## WORK ORDER
The expected result is an exact restatement of the data, free of pictures.

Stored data

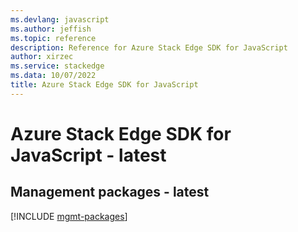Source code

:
 ```yaml
---
ms.devlang: javascript
ms.author: jeffish
ms.topic: reference
description: Reference for Azure Stack Edge SDK for JavaScript
author: xirzec
ms.service: stackedge
ms.data: 10/07/2022
title: Azure Stack Edge SDK for JavaScript
---
```

# Azure Stack Edge SDK for JavaScript - latest

## Management packages - latest
[!INCLUDE [mgmt-packages](stack-edge-mgmt-index.md)]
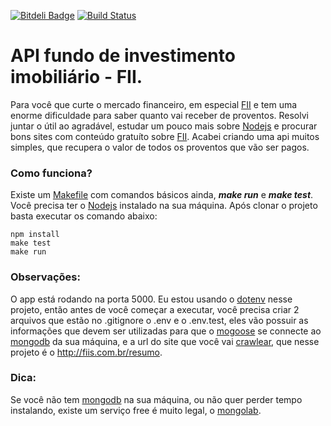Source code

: [![Bitdeli Badge](https://d2weczhvl823v0.cloudfront.net/riquellopes/fii/trend.png)](https://bitdeli.com/free "Bitdeli Badge")
[![Build Status](https://travis-ci.org/riquellopes/fii.svg)](https://travis-ci.org/riquellopes/fii)

# API fundo de investimento imobiliário - FII.
Para você que curte o mercado financeiro, em especial [FII](http://www.bmfbovespa.com.br/Fundos-Listados/FundosListados.aspx?tipoFundo=imobiliario&idioma=pt-br) e tem uma enorme dificuldade para saber quanto vai receber de proventos. Resolvi juntar o útil ao agradável, estudar um pouco mais sobre [Nodejs](https://nodejs.org) e procurar bons sites com conteúdo gratuíto sobre [FII](http://www.bmfbovespa.com.br/Fundos-Listados/FundosListados.aspx?tipoFundo=imobiliario&idioma=pt-br). Acabei criando uma api muitos simples, que recupera o valor de todos os proventos que vão ser pagos.

### Como funciona?
Existe um [Makefile](https://en.wikipedia.org/wiki/Makefile) com comandos básicos ainda, **_make run_** e **_make test_**. Você precisa ter o [Nodejs](https://nodejs.org) instalado na sua máquina. Após clonar o projeto basta executar os comando abaixo:
```shell
npm install
make test
make run
```
### Observações:
O app está rodando na porta 5000. Eu estou usando o [dotenv](https://www.npmjs.com/package/dotenv) nesse projeto, então antes de você começar a executar, você precisa criar 2 arquivos que estão no .gitignore o .env e o .env.test, eles vão possuir as informações que devem ser utilizadas para que o [mogoose](http://mongoosejs.com) se connecte ao [mongodb](https://www.mongodb.org) da sua máquina, e a url do site que você vai [crawlear](https://pt.wikipedia.org/wiki/Web_crawler), que nesse projeto é o http://fiis.com.br/resumo.

### Dica:
Se você não tem [mongodb](https://www.mongodb.org) na sua máquina, ou não quer perder tempo instalando, existe um serviço free é muito legal, o [mongolab](https://mongolab.com).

## ANSWER SECTION
Source code

:
 ```yaml
---
ms.devlang: javascript
ms.author: jeffish
ms.topic: reference
description: Reference for Azure Stack Edge SDK for JavaScript
author: xirzec
ms.service: stackedge
ms.data: 10/07/2022
title: Azure Stack Edge SDK for JavaScript
---
```

# Azure Stack Edge SDK for JavaScript - latest

## Management packages - latest
[!INCLUDE [mgmt-packages](stack-edge-mgmt-index.md)]
Source code

: [![Bitdeli Badge](https://d2weczhvl823v0.cloudfront.net/riquellopes/fii/trend.png)](https://bitdeli.com/free "Bitdeli Badge")
[![Build Status](https://travis-ci.org/riquellopes/fii.svg)](https://travis-ci.org/riquellopes/fii)

# API fundo de investimento imobiliário - FII.
Para você que curte o mercado financeiro, em especial [FII](http://www.bmfbovespa.com.br/Fundos-Listados/FundosListados.aspx?tipoFundo=imobiliario&idioma=pt-br) e tem uma enorme dificuldade para saber quanto vai receber de proventos. Resolvi juntar o útil ao agradável, estudar um pouco mais sobre [Nodejs](https://nodejs.org) e procurar bons sites com conteúdo gratuíto sobre [FII](http://www.bmfbovespa.com.br/Fundos-Listados/FundosListados.aspx?tipoFundo=imobiliario&idioma=pt-br). Acabei criando uma api muitos simples, que recupera o valor de todos os proventos que vão ser pagos.

### Como funciona?
Existe um [Makefile](https://en.wikipedia.org/wiki/Makefile) com comandos básicos ainda, **_make run_** e **_make test_**. Você precisa ter o [Nodejs](https://nodejs.org) instalado na sua máquina. Após clonar o projeto basta executar os comando abaixo:
```shell
npm install
make test
make run
```
### Observações:
O app está rodando na porta 5000. Eu estou usando o [dotenv](https://www.npmjs.com/package/dotenv) nesse projeto, então antes de você começar a executar, você precisa criar 2 arquivos que estão no .gitignore o .env e o .env.test, eles vão possuir as informações que devem ser utilizadas para que o [mogoose](http://mongoosejs.com) se connecte ao [mongodb](https://www.mongodb.org) da sua máquina, e a url do site que você vai [crawlear](https://pt.wikipedia.org/wiki/Web_crawler), que nesse projeto é o http://fiis.com.br/resumo.

### Dica:
Se você não tem [mongodb](https://www.mongodb.org) na sua máquina, ou não quer perder tempo instalando, existe um serviço free é muito legal, o [mongolab](https://mongolab.com).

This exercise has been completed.